1, distention and fullness in the stomach and epigastric region.
2, pain in the stomach and epigastric region.
3. heartburn and indigestion symptoms.
4, abnormal stools and symptoms of weakness.
5, anemia.
IV. Prognosis of the disease?
According to epidemiology, the incidence of gastric cancer in patients with chronic atrophic gastritis is significantly higher than that in the general population. Among them, chronic atrophic gastritis caused by H. pylori can develop into gastric ulcer and duodenal ulcer.
V. Do I need surgery?
The number of patients undergoing surgical prophylactic surgery is gradually decreasing. The main thing is to perform gastroscopic follow-up with at least one gastroscopy every 3 months, 6 months or 1 year.
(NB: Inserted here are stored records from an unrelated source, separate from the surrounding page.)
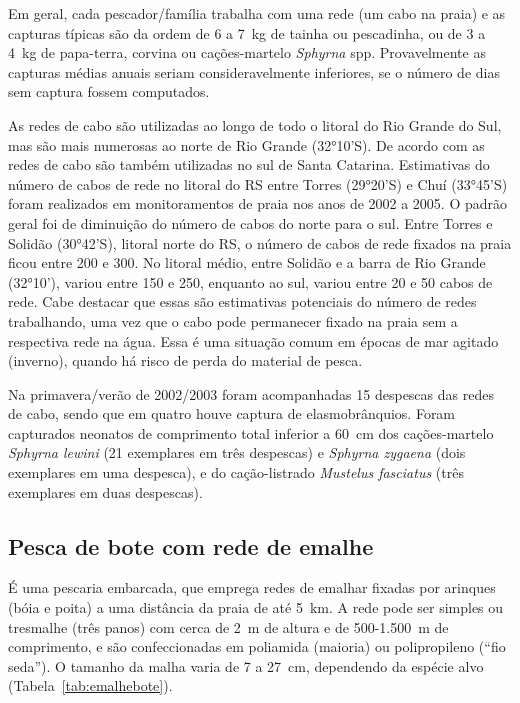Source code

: \documentclass[a4paper,11pt,twoside,showtrims,onecolumn,openright,final]{memoir}
\begin{document}
Em geral, cada pescador/família trabalha com uma rede (um cabo na praia) e as capturas
típicas são da ordem de 6 a 7~kg de tainha ou pescadinha, ou de 3 a 4~kg de papa-terra,
corvina ou cações-martelo \emph{Sphyrna} spp. Provavelmente as capturas médias anuais seriam
consideravelmente inferiores, se o número de dias sem captura fossem computados.

As redes de cabo são utilizadas ao longo de todo o litoral do Rio Grande do Sul,
mas são mais numerosas ao norte de Rio Grande (32°10'S). De acordo com \citet{branco1997}
as redes de cabo são também utilizadas no sul de Santa Catarina. Estimativas do número
de cabos de rede no litoral do RS entre Torres (29°20'S) e Chuí (33°45'S) 
foram realizados em monitoramentos de praia nos anos de 2002 a 2005. O padrão geral
foi de diminuição do número de cabos do norte para o sul. Entre Torres e Solidão (30°42'S), 
litoral norte do RS, o número de cabos de rede fixados na praia ficou entre 200 e 300.
No litoral médio, entre Solidão e a barra de Rio Grande (32°10'), variou entre 150 e 250,
enquanto ao sul, variou entre 20 e 50 cabos de rede. Cabe destacar que essas são estimativas
potenciais do número de redes trabalhando, uma vez que o cabo pode permanecer fixado na praia
sem a respectiva rede na água. Essa é uma situação comum em épocas de mar agitado (inverno), quando 
há risco de perda do material de pesca. 

Na primavera/verão de 2002/2003 foram acompanhadas 15 despescas das redes de cabo, 
sendo que em quatro houve captura de elasmobrânquios. Foram capturados
neonatos de comprimento total inferior a 60~cm dos 
cações-martelo \emph{Sphyrna lewini} (21 exemplares em três despescas) e
\emph{Sphyrna zygaena} (dois exemplares em uma despesca), e do
cação-listrado \emph{Mustelus fasciatus} (três exemplares em duas despescas).


\subsection*{Pesca de bote com rede de emalhe}

É uma pescaria embarcada, que emprega redes de emalhar fixadas 
por arinques (bóia e poita) a uma distância da praia de até 5~km. %
A rede pode ser simples ou tresmalhe (três panos) com cerca 
de 2~m de altura e de 500-1.500~m de comprimento, e são confeccionadas 
em poliamida (maioria) ou polipropileno (``fio seda''). 
O tamanho da malha varia de 7 a 27~cm, dependendo 
da espécie alvo (Tabela~\ref{tab:emalhebote}).
\end{document}
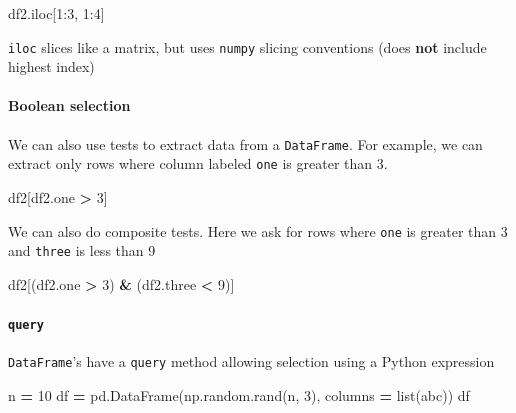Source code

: \documentclass[
  letterpaper,
]{scrbook}
\newenvironment{Shaded}{\begin{snugshade}}{\end{snugshade}}
\newcommand{\BuiltInTok}[1]{#1}
\newcommand{\DecValTok}[1]{\textcolor[rgb]{0.00,0.00,0.81}{#1}}
\newcommand{\NormalTok}[1]{#1}
\newcommand{\OperatorTok}[1]{\textcolor[rgb]{0.81,0.36,0.00}{\textbf{#1}}}
\newcommand{\StringTok}[1]{\textcolor[rgb]{0.31,0.60,0.02}{#1}}
\begin{document}
\begin{Shaded}
\begin{Highlighting}[]
\NormalTok{df2.iloc[}\DecValTok{1}\NormalTok{:}\DecValTok{3}\NormalTok{, }\DecValTok{1}\NormalTok{:}\DecValTok{4}\NormalTok{]}
\end{Highlighting}
\end{Shaded}

\texttt{iloc} slices like a matrix, but uses \texttt{numpy} slicing conventions (does \textbf{not} include highest index)

\hypertarget{boolean-selection}{%
\paragraph{Boolean selection}\label{boolean-selection}}

We can also use tests to extract data from a \texttt{DataFrame}. For example, we can extract only rows where column labeled \texttt{one} is greater than 3.

\begin{Shaded}
\begin{Highlighting}[]
\NormalTok{df2[df2.one }\OperatorTok{\textgreater{}} \DecValTok{3}\NormalTok{]}
\end{Highlighting}
\end{Shaded}

We can also do composite tests. Here we ask for rows where \texttt{one} is greater than 3 and \texttt{three} is less than 9

\begin{Shaded}
\begin{Highlighting}[]
\NormalTok{df2[(df2.one }\OperatorTok{\textgreater{}} \DecValTok{3}\NormalTok{) }\OperatorTok{\&}\NormalTok{ (df2.three }\OperatorTok{\textless{}} \DecValTok{9}\NormalTok{)]}
\end{Highlighting}
\end{Shaded}

\hypertarget{query}{%
\paragraph{\texorpdfstring{\texttt{query}}{query}}\label{query}}

\texttt{DataFrame}'s have a \texttt{query} method allowing selection using a Python expression

\begin{Shaded}
\begin{Highlighting}[]
\NormalTok{n }\OperatorTok{=} \DecValTok{10}
\NormalTok{df }\OperatorTok{=}\NormalTok{ pd.DataFrame(np.random.rand(n, }\DecValTok{3}\NormalTok{), columns }\OperatorTok{=} \BuiltInTok{list}\NormalTok{(}\StringTok{\textquotesingle{}abc\textquotesingle{}}\NormalTok{))}
\NormalTok{df}
\end{Highlighting}
\end{Shaded}
\end{document}
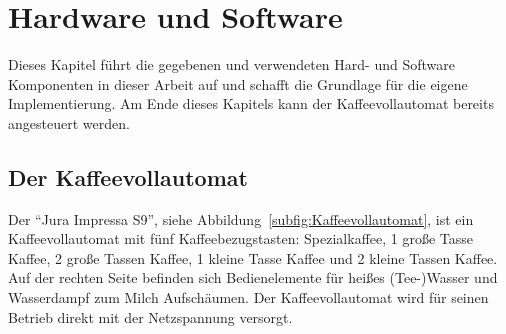 \chapter{Hardware und Software}
Dieses Kapitel führt die gegebenen und verwendeten Hard- und Software Komponenten in dieser Arbeit auf und schafft die Grundlage für die eigene Implementierung.
Am Ende dieses Kapitels kann der Kaffeevollautomat bereits angesteuert werden.

\section{Der Kaffeevollautomat}
Der "`Jura Impressa S9"', siehe Abbildung~\ref{subfig:Kaffeevollautomat}, ist ein Kaffeevollautomat mit fünf Kaffeebezugstasten: Spezialkaffee, 1 große Tasse Kaffee, 2 große Tassen Kaffee, 1 kleine Tasse Kaffee und 2 kleine Tassen Kaffee.
Auf der rechten Seite befinden sich Bedienelemente für heißes (Tee-)Wasser und Wasserdampf zum Milch Aufschäumen.
Der Kaffeevollautomat wird für seinen Betrieb direkt mit der Netzspannung versorgt.

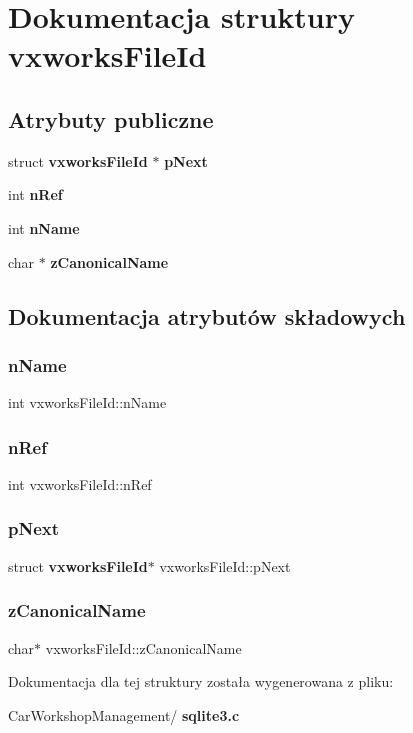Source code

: \section{Dokumentacja struktury vxworks\+File\+Id}
\label{structvxworks_file_id}
\subsection*{Atrybuty publiczne}
\begin{DoxyCompactItemize}
\item 
struct \textbf{ vxworks\+File\+Id} $\ast$ \textbf{ p\+Next}
\item 
int \textbf{ n\+Ref}
\item 
int \textbf{ n\+Name}
\item 
char $\ast$ \textbf{ z\+Canonical\+Name}
\end{DoxyCompactItemize}


\subsection{Dokumentacja atrybutów składowych}
\mbox{\label{structvxworks_file_id_af7ed9a749d73b74b534bc06baf1abf6d}} 
\subsubsection{nName}
{\footnotesize\ttfamily int vxworks\+File\+Id\+::n\+Name}

\mbox{\label{structvxworks_file_id_a59dde49ee027786a06de8ad59b1d7883}} 
\subsubsection{nRef}
{\footnotesize\ttfamily int vxworks\+File\+Id\+::n\+Ref}

\mbox{\label{structvxworks_file_id_a1941104384e7aa1ad9d8574d091abe3a}} 
\subsubsection{pNext}
{\footnotesize\ttfamily struct \textbf{ vxworks\+File\+Id}$\ast$ vxworks\+File\+Id\+::p\+Next}

\mbox{\label{structvxworks_file_id_a032c9aaaa13ff100d9f3cd53926587fe}} 
\subsubsection{zCanonicalName}
{\footnotesize\ttfamily char$\ast$ vxworks\+File\+Id\+::z\+Canonical\+Name}



Dokumentacja dla tej struktury została wygenerowana z pliku\+:\begin{DoxyCompactItemize}
\item 
Car\+Workshop\+Management/\textbf{ sqlite3.\+c}\end{DoxyCompactItemize}
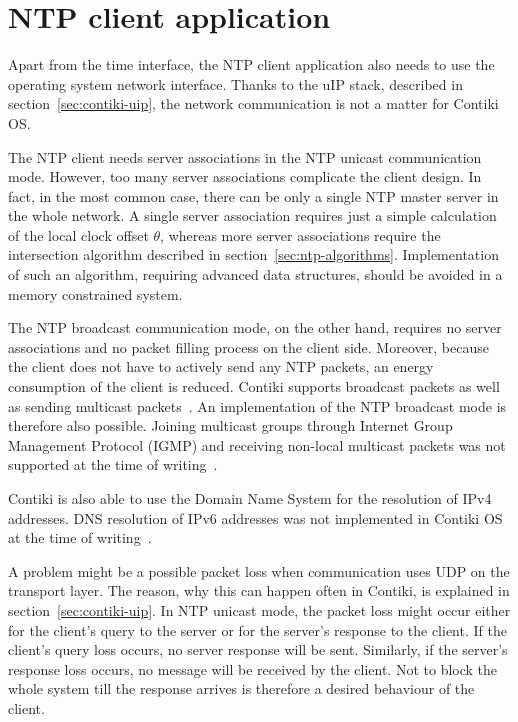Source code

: 
\section{NTP client application}\label{sec:analysis-application}
Apart from the time interface, the NTP client application
also needs to use the operating system network interface.
Thanks to the uIP stack, described in section~\ref{sec:contiki-uip},
the network communication is not a matter for Contiki OS.

The NTP client needs server associations in the NTP unicast communication mode.
However, too many server associations complicate the client design.
In fact, in the most common case, there can be only a single NTP master server
in the whole network.
A single server association requires just a simple calculation of the local clock offset
$\theta$, whereas more server associations require the intersection algorithm
described in section~\ref{sec:ntp-algorithms}.
Implementation of such an algorithm, requiring advanced data structures, should be avoided
in a memory constrained system.

The NTP broadcast communication mode, on the other hand,
requires no server associations and no packet filling process on the client side.
Moreover, because the client does not have to actively send any NTP packets,
an energy consumption of the client is reduced.
Contiki supports broadcast packets as well as sending multicast packets~\cite{contiki-docs}.
An implementation of the NTP broadcast mode is therefore also possible.
Joining multicast groups through Internet Group Management Protocol (IGMP)
and receiving non-local multicast packets
was not supported at the time of writing~\cite{contiki-docs}.

Contiki is also able to use the Domain Name System for the resolution of IPv4 addresses.
DNS resolution of IPv6 addresses was not implemented in Contiki OS
at the time of writing~\cite{contiki-docs}.

A problem might be a possible packet loss when communication uses UDP on the transport layer.
The reason, why this can happen often in Contiki, is explained in section~\ref{sec:contiki-uip}.
In NTP unicast mode, the packet loss might occur either for the client's query to the server
or for the server's response to the client.
If the client's query loss occurs, no server response will be sent.
Similarly, if the server's response loss occurs, no message will be received by the client.
Not to block the whole system till the response arrives
is therefore a desired behaviour of the client.

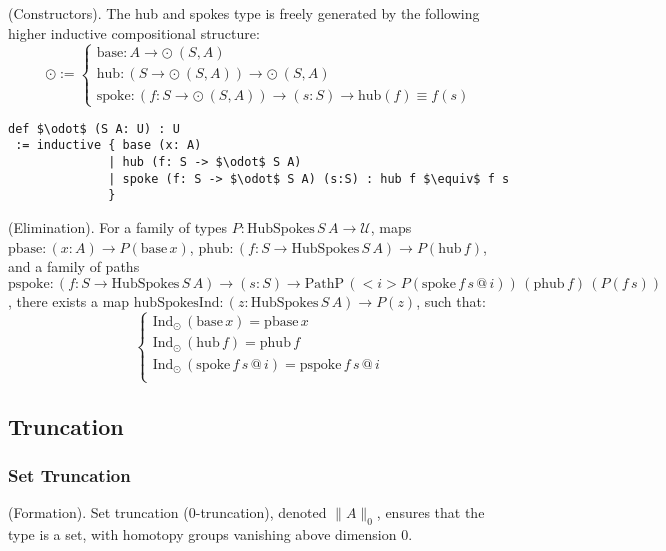 \documentclass{article}
\begin{document}
\begin{definition} (Constructors).
The hub and spokes type is freely generated by the following higher inductive compositional structure:
\[
\odot :=
\begin{cases}
\text{base} : A \to \odot\ (S,A) \\
\text{hub} : (S \to \odot\ (S,A)) \to \odot\ (S,A) \\
\text{spoke} : (f : S \to \odot\ (S,A)) \to (s : S) \to \text{hub}(f) \equiv f(s)
\end{cases}
\]
\begin{lstlisting}[mathescape=true]
def $\odot$ (S A: U) : U
 := inductive { base (x: A)
              | hub (f: S -> $\odot$ S A)
              | spoke (f: S -> $\odot$ S A) (s:S) : hub f $\equiv$ f s
              }
\end{lstlisting}
\end{definition}

\begin{theorem} (Elimination).
For a family of types \( P : \text{HubSpokes} \, S \, A \to \mathcal{U} \),
maps \( \text{pbase} : (x : A) \to P(\text{base} \, x) \),
\( \text{phub} : (f : S \to \text{HubSpokes} \, S \, A) \to P(\text{hub} \, f) \),
and a family of paths
\( \text{pspoke} : (f : S \to \text{HubSpokes} \, S \, A) \to (s : S) \to \text{PathP} \, (<i> P(\text{spoke} \, f \, s \, @ \, i)) \, (\text{phub} \, f) \, (P(f \, s)) \),
there exists a map \( \text{hubSpokesInd} : (z : \text{HubSpokes} \, S \, A) \to P(z) \), such that:
\[
\begin{cases}
\text{Ind}_\odot \, (\text{base} \, x) = \text{pbase} \, x \\
\text{Ind}_\odot \, (\text{hub} \, f) = \text{phub} \, f \\
\text{Ind}_\odot \, (\text{spoke} \, f \, s \, @ \, i) = \text{pspoke} \, f \, s \, @ \, i \\
\end{cases}
\]
\end{theorem}

\newpage
\subsection{Truncation}
\subsubsection*{Set Truncation}
\begin{definition} (Formation).
Set truncation (0-truncation), denoted \( \| A \|_0 \),
ensures that the type is a set, with homotopy groups vanishing above dimension 0.
\end{definition}
\end{document}
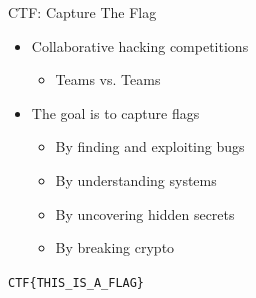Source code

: {
\begin{frame}[t,plain]
    \titlepage
\end{frame}
}

\begin{frame}[fragile]
  {CTF: Capture The Flag}

  \begin{itemize}
    \item Collaborative hacking competitions
    \begin{itemize}
    	\item Teams vs. Teams
    \end{itemize}
    \item The goal is to capture flags
    \begin{itemize}
    	\item By finding and exploiting bugs
    	\item By understanding systems
    	\item By uncovering hidden secrets
    	\item By breaking crypto
    \end{itemize}
  \end{itemize}
\end{frame}

\begin{frame}
	\begin{center}
		\Huge\verb+CTF{THIS_IS_A_FLAG}+
	\end{center}
\end{frame}


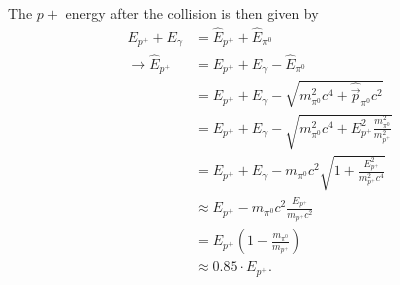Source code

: \documentclass[10pt,a4paper]{book}
\theoremstyle{definition}
\begin{document}
\begin{enumerate}
    The $p+$ energy after the collision is then given by 
    \begin{align}
        E_{p^+}+E_\gamma&=\hat E_{p^+}+\hat E_{\pi^0}\\
        \rightarrow\hat E_{p^+}&=E_{p^+}+E_\gamma - \hat E_{\pi^0}\\
        &=E_{p^+}+E_\gamma - \sqrt{m_{\pi^0}^2c^4+\hat{\vec{p}}_{\pi^0}c^2}\\
        &=E_{p^+}+E_\gamma - \sqrt{m_{\pi^0}^2c^4+E_{p^+}^2\frac{m_{\pi^0}^2}{m_{p^+}^2}}\\
        &=E_{p^+}+E_\gamma - m_{\pi^0}c^2\sqrt{1+\frac{E_{p^+}^2}{m_{p^+}^2c^4}}\\
        &\approx E_{p^+} - m_{\pi^0}c^2\frac{E_{p^+}}{m_{p^+}c^2}\\
        &=E_{p^+}\left(1-\frac{m_{\pi^0}}{m_{p^+}}\right)\\
        &\approx0.85\cdot E_{p^+}.
    \end{align}
\end{enumerate}
\end{document}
Sixth, how to treat western medicine.
1.Treatment of indigestion
Give acid-suppressing and anti-acid, gastrointestinal motility drugs, gastric mucosa-protecting drugs such as aluminum thioglycollate and bismuth potassium citrate.
2, eradication of Helicobacter pylori treatment
Use proton pump inhibitors plus two antibiotics, such as omeprazole combined with clarithromycin and metronidazole to eradicate H. pylori.
3, the treatment of autoimmune gastritis
There is no specific treatment, and vitamin B12 injection is given when accompanied by pernicious anemia.
4.Treatment of heterogeneous hyperplasia
Heterogeneous hyperplasia is a precancerous lesion of gastric cancer. For severe heterogeneous hyperplasia, preventive surgery should be performed, and at present, endoscopic mucosal resection is mostly used in China.